→ **ABOUT THIS TASK**
Across all lines of the entries, tally those with the word "武士僵尸" in them. The reply is the tally, by itself.

[Recorded data]
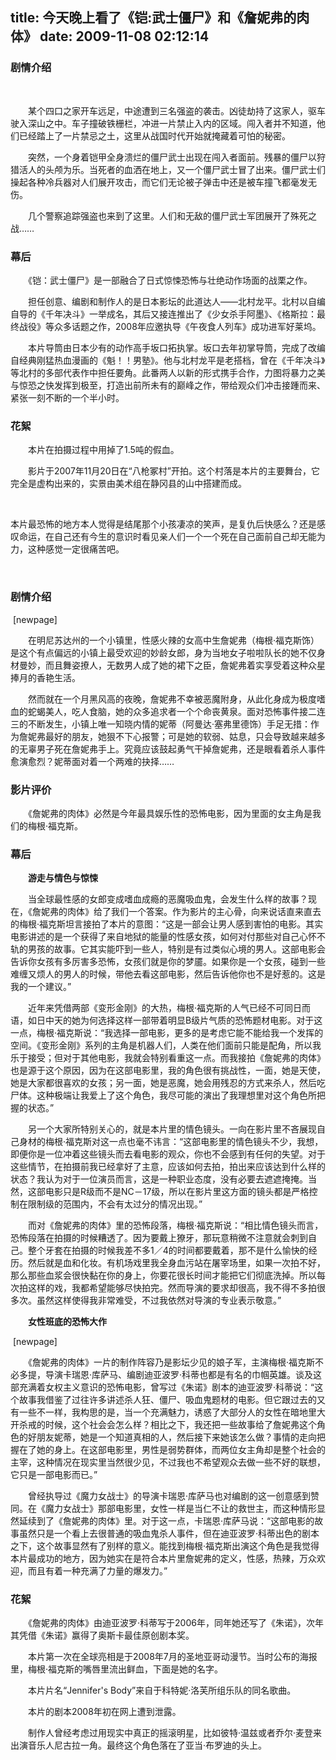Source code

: title: 今天晚上看了《铠:武士僵尸》和《詹妮弗的肉体》
date: 2009-11-08 02:12:14
---

<h3>
	剧情介绍</h3>
<p>
	&nbsp;</p>
<p>
	　　某个四口之家开车远足，中途遭到三名强盗的袭击。凶徒劫持了这家人，驱车驶入深山之中。车子撞破铁栅栏，冲进一片禁止入内的区域。闯入者并不知道，他们已经踏上了一片禁忌之土，这里从战国时代开始就掩藏着可怕的秘密。</p>
<p>
	　　突然，一个身着铠甲全身溃烂的僵尸武士出现在闯入者面前。残暴的僵尸以狩猎活人的头颅为乐。当死者的血洒在地上，又一个僵尸武士冒了出来。僵尸武士们操起各种冷兵器对人们展开攻击，而它们无论被子弹击中还是被车撞飞都毫发无伤。</p>
<p>
	　　几个警察追踪强盗也来到了这里。人们和无敌的僵尸武士军团展开了殊死之战&hellip;&hellip;</p>
<div class="mov-drama mov-snapshots">
	<h3>
		幕后</h3>
	<p>
		　　《铠：武士僵尸》是一部融合了日式惊悚恐怖与壮绝动作场面的战栗之作。</p>
	<p>
		　　担任创意、编剧和制作人的是日本影坛的此道达人&mdash;&mdash;北村龙平。北村以自编自导的《千年决斗》一举成名，其后又接连推出了《少女杀手阿墨》、《格斯拉：最终战役》等众多话题之作，2008年应邀执导《午夜食人列车》成功进军好莱坞。</p>
	<p>
		　　本片导筒由日本少有的动作高手坂口拓执掌。坂口去年初掌导筒，完成了改编自经典刚猛热血漫画的《魁！！男塾》。他与北村龙平是老搭档，曾在《千年决斗》等北村的多部代表作中担任要角。此番两人以新的形式携手合作，力图将暴力之美与惊恐之快发挥到极至，打造出前所未有的巅峰之作，带给观众们冲击接踵而来、紧张一刻不断的一个半小时。</p>
</div>
<div class="mov-drama mov-snapshots">
	<h3>
		花絮</h3>
	<p>
		　　本片在拍摄过程中用掉了1.5吨的假血。</p>
	<p>
		　　影片于2007年11月20日在&ldquo;八枪冢村&rdquo;开拍。这个村落是本片的主要舞台，它完全是虚构出来的，实景由美术组在静冈县的山中搭建而成。</p>
	<p>
		&nbsp;</p>
</div>
<p>
	本片最恐怖的地方本人觉得是结尾那个小孩凄凉的笑声，是复仇后快感么？还是感叹命运，在自己还有今生的意识时看见亲人们一个一个死在自己面前自己却无能为力，这种感觉一定很痛苦吧。</p>
<p>
	&nbsp;</p>
<h3>
	剧情介绍</h3>
<p>
	&nbsp;[newpage]</p>
<p>
	　　在明尼苏达州的一个小镇里，性感火辣的女高中生詹妮弗（梅根&middot;福克斯饰）是这个有点偏远的小镇上最受欢迎的妙龄女郎，身为当地女子啦啦队长的她不仅身材曼妙，而且舞姿撩人，无数男人成了她的裙下之臣，詹妮弗着实享受着这种众星捧月的香艳生活。</p>
<p>
	　　然而就在一个月黑风高的夜晚，詹妮弗不幸被恶魔附身，从此化身成为极度嗜血的蛇蝎美人，吃人食脑，她的众多追求者一个个命丧黄泉。面对恐怖事件接二连三的不断发生，小镇上唯一知晓内情的妮蒂（阿曼达&middot;塞弗里德饰）手足无措：作为詹妮弗最好的朋友，她狠不下心报警；可是她的软弱、姑息，只会导致越来越多的无辜男子死在詹妮弗手上。究竟应该鼓起勇气干掉詹妮弗，还是眼看着杀人事件愈演愈烈？妮蒂面对着一个两难的抉择&hellip;&hellip;</p>
<div class="mov-drama mov-snapshots">
	<h3>
		影片评价</h3>
	<p>
		　　《詹妮弗的肉体》必然是今年最具娱乐性的恐怖电影，因为里面的女主角是我们的梅根&middot;福克斯。</p>
</div>
<div class="mov-drama mov-snapshots">
	<h3>
		幕后</h3>
	<p>
		　　<strong>游走与情色与惊悚</strong></p>
	<p>
		　　当全球最性感的女郎变成嗜血成瘾的恶魔吸血鬼，会发生什么样的故事？现在，《詹妮弗的肉体》给了我们一个答案。作为影片的主心骨，向来说话直来直去的梅根&middot;福克斯坦言接拍了本片的意图：&ldquo;这是一部会让男人感到害怕的电影。其实电影讲述的是一个获得了来自地狱的能量的性感女孩，如何对付那些对自己心怀不轨的男孩的故事。它其实能吓到一些人，特别是有过类似心境的男人。这部电影会告诉你女孩有多厉害多恐怖，女孩们就是你的梦靥。如果你是一个女孩，碰到一些难缠又烦人的男人的时候，带他去看这部电影，然后告诉他你也不是好惹的。这是我的一个建议。&rdquo;</p>
	<p>
		　　近年来凭借两部《变形金刚》的大热，梅根&middot;福克斯的人气已经不可同日而语，如日中天的她为何选择这样一部带着明显B级片气质的恐怖题材电影。对于这一点，梅根&middot;福克斯说：&ldquo;我选择一部电影，更多的是考虑它能不能给我一个发挥的空间。《变形金刚》系列的主角是机器人们，人类在他们面前只能是配角，所以我乐于接受；但对于其他电影，我就会特别看重这一点。而我接拍《詹妮弗的肉体》也是源于这个原因，因为在这部电影里，我的角色很有挑战性，一面，她是天使，她是大家都很喜欢的女孩；另一面，她是恶魔，她会用残忍的方式来杀人，然后吃尸体。这种极端让我爱上了这个角色，我尽可能的演出了我理想里对这个角色所把握的状态。&rdquo;</p>
	<p>
		　　另一个大家所特别关心的，就是本片里的情色镜头。一向在影片里不吝展现自己身材的梅根&middot;福克斯对这一点也毫不讳言：&ldquo;这部电影里的情色镜头不少，我想，即便你是一位冲着这些镜头而去看电影的观众，你也不会感到有任何的失望。对于这些情节，在拍摄前我已经拿好了主意，应该如何去拍，拍出来应该达到什么样的状态？我认为对于一位演员而言，这是一种职业态度，没有必要去遮遮掩掩。当然，这部电影只是R级而不是NC－17级，所以在影片里这方面的镜头都是严格控制在限制级的范围内，不会有太过分的情况出现。&rdquo;</p>
	<p>
		　　而对《詹妮弗的肉体》里的恐怖段落，梅根&middot;福克斯说：&ldquo;相比情色镜头而言，恐怖段落在拍摄的时候糟透了。因为要戴上獠牙，那玩意稍微不注意就会刺到自己。整个牙套在拍摄的时候我差不多1／4的时间都要戴着，那不是什么愉快的经历。然后就是血和化妆。有机场戏里我全身血污站在屠宰场里，如果一次拍不好，那么那些血浆会很快黏在你的身上，你要花很长时间才能把它们彻底洗掉。所以每次拍这样的戏，我都希望能够尽快拍完。然而导演的要求却很高，我不得不多拍很多次。虽然这样使得我非常难受，不过我依然对导演的专业表示敬意。&rdquo;</p>
	<p>
		　　<strong>女性班底的恐怖大作</strong></p>
	<p>
		&nbsp;[newpage]</p>
	<p>
		　　《詹妮弗的肉体》一片的制作阵容乃是影坛少见的娘子军，主演梅根&middot;福克斯不必多提，导演卡瑞恩&middot;库萨马、编剧迪亚波罗&middot;科蒂也都是有名的巾帼英雄。谈及这部充满着女权主义意识的恐怖电影，曾写过《朱诺》剧本的迪亚波罗&middot;科蒂说：&ldquo;这个故事我借鉴了过往许多讲述杀人狂、僵尸、吸血鬼题材的电影。但它跟过去的又有一些不一样，我构思的是，当一个充满魅力，诱惑了大部分人的女性在暗地里大开杀戒的时候，这个社会会怎么样？相比之下，我还把一些故事给了詹妮弗这个角色的好朋友妮蒂，她是一个知道真相的人，然后接下来她该怎么做？事情的走向把握在了她的身上。在这部电影里，男性是弱势群体，而两位女主角却是整个社会的主宰，这种情况在现实里当然很少见，不过我也不希望观众去做一些不好的联想，它只是一部电影而已。&rdquo;</p>
	<p>
		　　曾经执导过《魔力女战士》的导演卡瑞恩&middot;库萨马也对编剧的这一创意感到赞同。在《魔力女战士》那部电影里，女性一样是当仁不让的救世主，而这种情形显然延续到了《詹妮弗的肉体》里。对于这一点，卡瑞恩&middot;库萨马说：&ldquo;这部电影的故事虽然只是一个看上去很普通的吸血鬼杀人事件，但在迪亚波罗&middot;科蒂出色的剧本之下，这个故事显然有了别样的意义。能找到梅根&middot;福克斯出演这个角色是我觉得本片最成功的地方，因为她实在是符合本片里詹妮弗的定义，性感，热辣，万众欢迎，而且有着一种充满了力量的爆发力。&rdquo;</p>
</div>
<div class="mov-drama mov-snapshots">
	<h3>
		花絮</h3>
	<p>
		　　《詹妮弗的肉体》由迪亚波罗&middot;科蒂写于2006年，同年她还写了《朱诺》，次年其凭借《朱诺》赢得了奥斯卡最佳原创剧本奖。</p>
	<p>
		　　本片第一次在全球亮相是于2008年7月的圣地亚哥动漫节。当时公布的海报里，梅根&middot;福克斯的嘴唇里流出鲜血，下面是她的名字。</p>
	<p>
		　　本片片名&ldquo;Jennifer&#39;s Body&rdquo;来自于科特妮&middot;洛芙所组乐队的同名歌曲。</p>
	<p>
		　　本片的剧本2008年初在网上遭到泄露。</p>
	<p>
		　　制作人曾经考虑过用现实中真正的摇滚明星，比如彼特&middot;温兹或者乔尔&middot;麦登来出演音乐人尼古拉一角。最终这个角色落在了亚当&middot;布罗迪的头上。</p>
</div>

→ **RESULT OF THIS TASK**
2